┌─ Input records

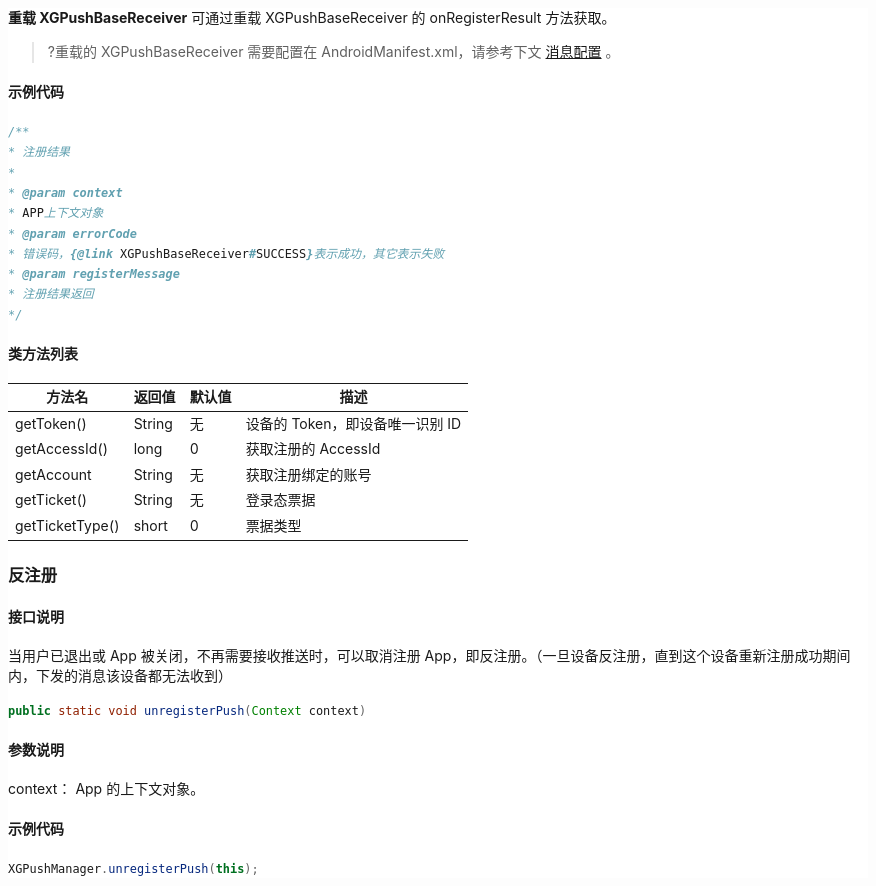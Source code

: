 **重载 XGPushBaseReceiver**
可通过重载 XGPushBaseReceiver 的 onRegisterResult 方法获取。

>?重载的 XGPushBaseReceiver 需要配置在 AndroidManifest.xml，请参考下文 [消息配置](#消息配置) 。

#### 示例代码

```java
/**
* 注册结果
*
* @param context
* APP上下文对象
* @param errorCode
* 错误码，{@link XGPushBaseReceiver#SUCCESS}表示成功，其它表示失败
* @param registerMessage
* 注册结果返回
*/
```

#### 类方法列表

| 方法名          | 返回值 | 默认值 | 描述                            |
| --------------- | ------ | ------ | ------------------------------- |
| getToken()      | String | 无     | 设备的 Token，即设备唯一识别 ID |
| getAccessId()   | long   | 0      | 获取注册的 AccessId             |
| getAccount      | String | 无     | 获取注册绑定的账号              |
| getTicket()     | String | 无     | 登录态票据                      |
| getTicketType() | short  | 0      | 票据类型                        |

### 反注册

#### 接口说明

当用户已退出或 App 被关闭，不再需要接收推送时，可以取消注册 App，即反注册。（一旦设备反注册，直到这个设备重新注册成功期间内，下发的消息该设备都无法收到）

```java
public static void unregisterPush(Context context)
```

#### 参数说明

context： App 的上下文对象。



#### 示例代码

```java
XGPushManager.unregisterPush(this);
```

└─

**Task goal**
Nothing but a number is wanted: report how many lines in the entries above contain the string "param".

**Written solution**
3